L’iniziativa comunque divenne possibile solo perché un imprenditore bolognese, anche lui europeista e federalista, Giancarlo Monti, mise a disposizione la somma di denaro necessario all’acquisto dell’argento, allo studio dei bozzetti ed alla realizzazione dei conii per cui si poté arrivare alla emissione delle prime monete. Poi l’iniziativa crebbe e divenne autosufficiente. Fu suggerita da Monti anche la ditta milanese che realizzò le monete, la Lorioli Fratelli, che allora aveva sede in via Bronzetti ed i cui artisti elaborarono insieme a Rosa i bozzetti delle prime tre monete. .
Verso la fine del 1963 cominciammo a lavorare alla moneta e nel giro di qualche tempo coniammo il pezzo da 1 Euro in argento. Avevamo stabilito che il valore di 1 Euro (11,5 g di argento 800/1000) fosse pari ad un grammo di oro fino, che allora era di poco più di settecento lire. Quello era allora anche il valore di un dollaro e quindi fummo profeti anche per quanto riguarda la quotazione della futura moneta.
Inizialmente vendemmo il pezzo da 1 Euro a 750 lire, poi per avere un utile per finanziare e pubblicizzare l’iniziativa e le altre azioni politiche e di propaganda europeista connesse, portammo il prezzo di vendita a 1000 lire. In seguito, negli ultimi tempi, vi furono ulteriori evoluzioni di prezzi secondo l'evoluzione del costo dell’argento.
Seguirono poi la moneta da 10 Euro in oro (10 g di oro 900/1000), quella da 5 Euro in oro (4 g di oro 900/1000).
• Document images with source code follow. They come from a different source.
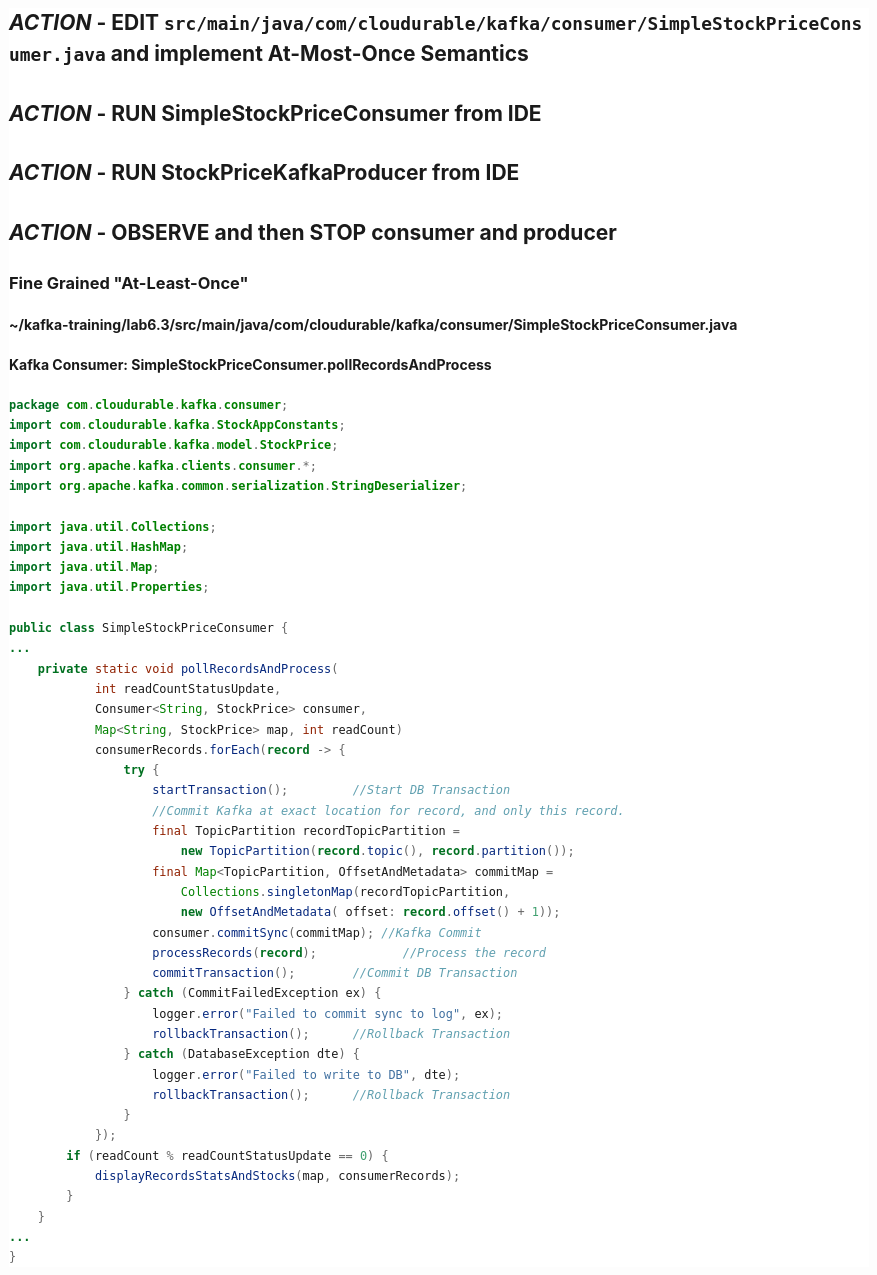 
## ***ACTION*** - EDIT `src/main/java/com/cloudurable/kafka/consumer/SimpleStockPriceConsumer.java` and implement At-Most-Once Semantics
## ***ACTION*** - RUN SimpleStockPriceConsumer from IDE
## ***ACTION*** - RUN StockPriceKafkaProducer from IDE
## ***ACTION*** - OBSERVE and then STOP consumer and producer

### Fine Grained "At-Least-Once"

#### ~/kafka-training/lab6.3/src/main/java/com/cloudurable/kafka/consumer/SimpleStockPriceConsumer.java
#### Kafka Consumer:  SimpleStockPriceConsumer.pollRecordsAndProcess
```java
package com.cloudurable.kafka.consumer;
import com.cloudurable.kafka.StockAppConstants;
import com.cloudurable.kafka.model.StockPrice;
import org.apache.kafka.clients.consumer.*;
import org.apache.kafka.common.serialization.StringDeserializer;

import java.util.Collections;
import java.util.HashMap;
import java.util.Map;
import java.util.Properties;

public class SimpleStockPriceConsumer {
...
    private static void pollRecordsAndProcess(
            int readCountStatusUpdate,
            Consumer<String, StockPrice> consumer,
            Map<String, StockPrice> map, int readCount)
            consumerRecords.forEach(record -> {
                try {
                    startTransaction();         //Start DB Transaction
                    //Commit Kafka at exact location for record, and only this record.
                    final TopicPartition recordTopicPartition =
                        new TopicPartition(record.topic(), record.partition());
                    final Map<TopicPartition, OffsetAndMetadata> commitMap =
                        Collections.singletonMap(recordTopicPartition,
                        new OffsetAndMetadata( offset: record.offset() + 1));
                    consumer.commitSync(commitMap); //Kafka Commit
                    processRecords(record);            //Process the record
                    commitTransaction();        //Commit DB Transaction
                } catch (CommitFailedException ex) {
                    logger.error("Failed to commit sync to log", ex);
                    rollbackTransaction();      //Rollback Transaction
                } catch (DatabaseException dte) {
                    logger.error("Failed to write to DB", dte);
                    rollbackTransaction();      //Rollback Transaction
                }
            });
        if (readCount % readCountStatusUpdate == 0) {
            displayRecordsStatsAndStocks(map, consumerRecords);
        }
    }
...
}
```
In seguito, agli inizi degli anni 70, la serie fu completata con i pezzi da 2 Euro in argento (25 g di argento 800/1000) e da 20 Euro in oro (20 g di oro 900/1000).
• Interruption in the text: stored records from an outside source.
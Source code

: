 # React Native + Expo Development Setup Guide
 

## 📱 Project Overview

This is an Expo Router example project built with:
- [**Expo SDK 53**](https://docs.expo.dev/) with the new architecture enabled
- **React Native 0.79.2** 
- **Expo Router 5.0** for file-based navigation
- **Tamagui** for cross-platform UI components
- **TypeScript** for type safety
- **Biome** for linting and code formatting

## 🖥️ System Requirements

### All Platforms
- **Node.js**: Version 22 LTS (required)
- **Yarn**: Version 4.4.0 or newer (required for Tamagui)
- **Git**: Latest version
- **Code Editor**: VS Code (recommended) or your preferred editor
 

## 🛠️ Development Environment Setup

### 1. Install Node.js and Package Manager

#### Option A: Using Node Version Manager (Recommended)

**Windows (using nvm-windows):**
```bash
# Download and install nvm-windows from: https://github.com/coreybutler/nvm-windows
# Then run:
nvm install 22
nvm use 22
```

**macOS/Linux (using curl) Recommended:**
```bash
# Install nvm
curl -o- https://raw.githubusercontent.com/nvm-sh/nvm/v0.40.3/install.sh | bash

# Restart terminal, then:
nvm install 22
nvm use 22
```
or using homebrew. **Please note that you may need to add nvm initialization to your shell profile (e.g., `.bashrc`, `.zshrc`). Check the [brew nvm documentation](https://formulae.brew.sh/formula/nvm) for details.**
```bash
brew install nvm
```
Maurizio Rosa fu il principale artefice dell'iniziativa, cui si dedicò completamente. I bozzetti delle monete da 1 Euro, da 5 e da 10 Euro furono ideati da Rosa e studiati con uno dei bozzettisti abituali della ditta milanese Fratelli Lorioli che realizzò poi le monete. La faccia della prima moneta risulta semplice: la cifra ed il nome della moneta campeggiano in grande per dare più forza all'idea della nuova moneta. Anche la dimensione della moneta fu scelta con quello scopo, assai più grande di quelle che poi furono scelte quasi quaranta anni dopo dalla Banca Comune Europea per l'euro messo in circolazione. E certo risultò assai più indovinata la nostra scelta di allora. Il motto venne ideato sull'esempio di "E PLURIBUS UNUM" e la scelta del latino risultò ovvia, in quanto lingua universale e prima vera lingua europea. In quel periodo si faceva sentire in tutta la sua evidenza e con tutte le conseguenze che ne derivavano la debolezza dell'Europa in confronto ai colossi americano e russo. Quindi fu scelto l'accenno alla forza, soprattutto alla forza morale, che deriva dalla unificazione: "IN UNITATE ROBUR". La sigla "MFE" per Movimento Federalista Europeo e "B" per Bologna completano la prima faccia.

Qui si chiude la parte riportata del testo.